USL club Tulsa Roughnecks put up a serious fight, pushing the hosts throughout the first half before eventually equalizing early in the second. It looked like things would stay that way into extra time, but a late own goal by Tulsa – and the decision by Dallas head coach Oscar Pareja to remove some of his younger players for more regular hands – led to FCD’s 2-1 victory at Westcott Field on the campus of Southern Methodist University.
“Sometimes we can’t imagine how difficult these games become,” Pareja said. “We finally got an opportunity to see different ideas and rotating players at the beginning who aren’t frequent in the lineup, and then erase a little bit of disconnection, which is normal. You have to give them time to connect with each other, and I thought the boys did a great job to figure that out.”
Pareja partially attributed erasing the disjointed nature of the team to his insertion of Tesho Akindele and Michael Barrios in the 63rd minute, saying the team took things up a gear after they came on for Homegrown Players Coy Craft and Paxton Pomykal.

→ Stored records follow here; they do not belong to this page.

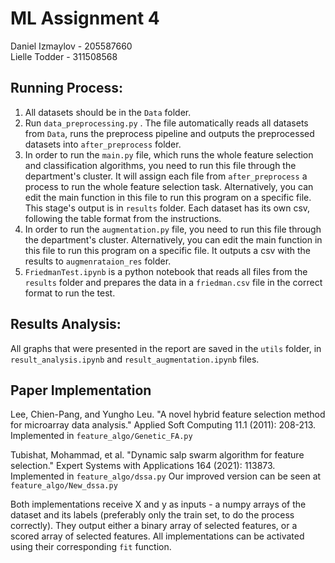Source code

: # ML Assignment 4
Daniel Izmaylov - 205587660  
Lielle Todder - 311508568

## Running Process:
1. All datasets should be in the `Data` folder.
2. Run `data_preprocessing.py` . The file automatically reads all datasets from `Data`, 
runs the preprocess pipeline and outputs the preprocessed datasets into `after_preprocess` folder.
3. In order to run the `main.py` file, which runs the whole feature selection and classification algorithms,
you need to run this file through the department's cluster. It will assign each file from `after_preprocess` a process
to run the whole feature selection task. Alternatively, you can edit the main function in this file to run this program on a specific file.
This stage's output is in `results` folder. Each dataset has its own csv, following the table format from the instructions.
4. In order to run the `augmentation.py` file, you need to run this file through the department's cluster. Alternatively, you can edit the main function in this file to run this program on a specific file.
It outputs a csv with the results to `augmenrataion_res` folder.
5. `FriedmanTest.ipynb` is a python notebook that reads all files from the `results` folder and prepares the data in a `friedman.csv` file
in the correct format to run the test.

## Results Analysis:
All graphs that were presented in the report are saved in the `utils` folder, in `result_analysis.ipynb` and `result_augmentation.ipynb`
files. 

## Paper Implementation

Lee, Chien-Pang, and Yungho Leu. "A novel hybrid feature selection method for microarray data analysis." Applied Soft Computing 11.1 (2011): 208-213.  
Implemented in `feature_algo/Genetic_FA.py`

Tubishat, Mohammad, et al. "Dynamic salp swarm algorithm for feature selection." Expert Systems with Applications 164 (2021): 113873.‏   
Implemented in `feature_algo/dssa.py`
Our improved version can be seen at `feature_algo/New_dssa.py`

Both implementations receive X and y as inputs - a numpy arrays of the dataset and its labels (preferably only the train set,
to do the process correctly). They output either a binary array of selected features, or a scored array of selected features.
All implementations can be activated using their corresponding `fit` function.

    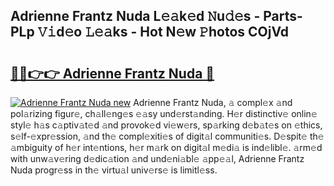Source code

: ## Adrienne Frantz Nuda L𝚎𝚊k𝚎d 𝙽u𝚍𝚎s - Parts-PLp 𝚅𝚒d𝚎o 𝙻𝚎𝚊ks - Hot N𝚎w 𝙿hotos COjVd

# <h2><a href="http://kv3027r.teov.top/?on=Adrienne+Frantz+Nuda">🔗🔗👉👉 Adrienne Frantz Nuda 🔗</a></h2>

[![Adrienne Frantz Nuda new](https://i.imgur.com/QqkWNDz.gif)](http://kv3027r.teov.top/?on=Adrienne+Frantz+Nuda)
Adrienne Frantz Nuda, 𝚊 compl𝚎x 𝚊nd pol𝚊rizing figur𝚎, ch𝚊ll𝚎ng𝚎s 𝚎𝚊sy und𝚎rst𝚊nding. H𝚎r distinctiv𝚎 onlin𝚎 styl𝚎 h𝚊s c𝚊ptiv𝚊t𝚎d 𝚊nd provok𝚎d vi𝚎w𝚎rs, sp𝚊rking d𝚎b𝚊t𝚎s on 𝚎thics, s𝚎lf-𝚎xpr𝚎ssion, 𝚊nd th𝚎 compl𝚎xiti𝚎s of digit𝚊l communiti𝚎s. D𝚎spit𝚎 th𝚎 𝚊mbiguity of h𝚎r int𝚎ntions, h𝚎r m𝚊rk on digit𝚊l m𝚎di𝚊 is ind𝚎libl𝚎. 𝚊rm𝚎d with unw𝚊v𝚎ring d𝚎dic𝚊tion 𝚊nd und𝚎ni𝚊bl𝚎 𝚊pp𝚎𝚊l, Adrienne Frantz Nuda progr𝚎ss in th𝚎 virtu𝚊l univ𝚎rs𝚎 is limitl𝚎ss.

It was the former two players who made a difference down the stretch, with Barrios creating the game-winner by bouncing a shot off a Tulsa defender at the very end of stoppage time.
“We added more muscles there and speed and options up front,” Pareja said. “Mauro [Diaz] had different lines of passing, so it helped us a lot.”
Another positive from the win? The first starts of 2017 for Diaz and Ryan Hollingshead, both of whom suffered devastating injuries in recent months. Diaz started his first match since tearing his Achilles' tendon last October, while Hollingshead made his return to the XI less than five months after he was struck by a car and suffered a broken vertebrae. Both went the full 90.
“Mauro was growing as the game went on, and that’s great,” Pareja said. “I was waiting for him probably in the 50th minute to start dropping, and then he started growing. That gave me a lot of satisfaction, because that was the purpose.”
“I’m excited I got to play my first full 90,” Diaz said, via translator. “I knew it was going to be difficult in the first half. It was harder than the second. I couldn’t find my footing or the ball in the first half. I still have a long way to go since the first half was so much harder than the second.”
Pareja said another benefit of avoiding extra time was preventing Diaz from having to play 30 additional minutes.
The biggest win, though, was on the scoreboard.
“We feel like we’re the best team in the league,” Hollingshead said. “We can beat any team we can play against, and we really need to do that.”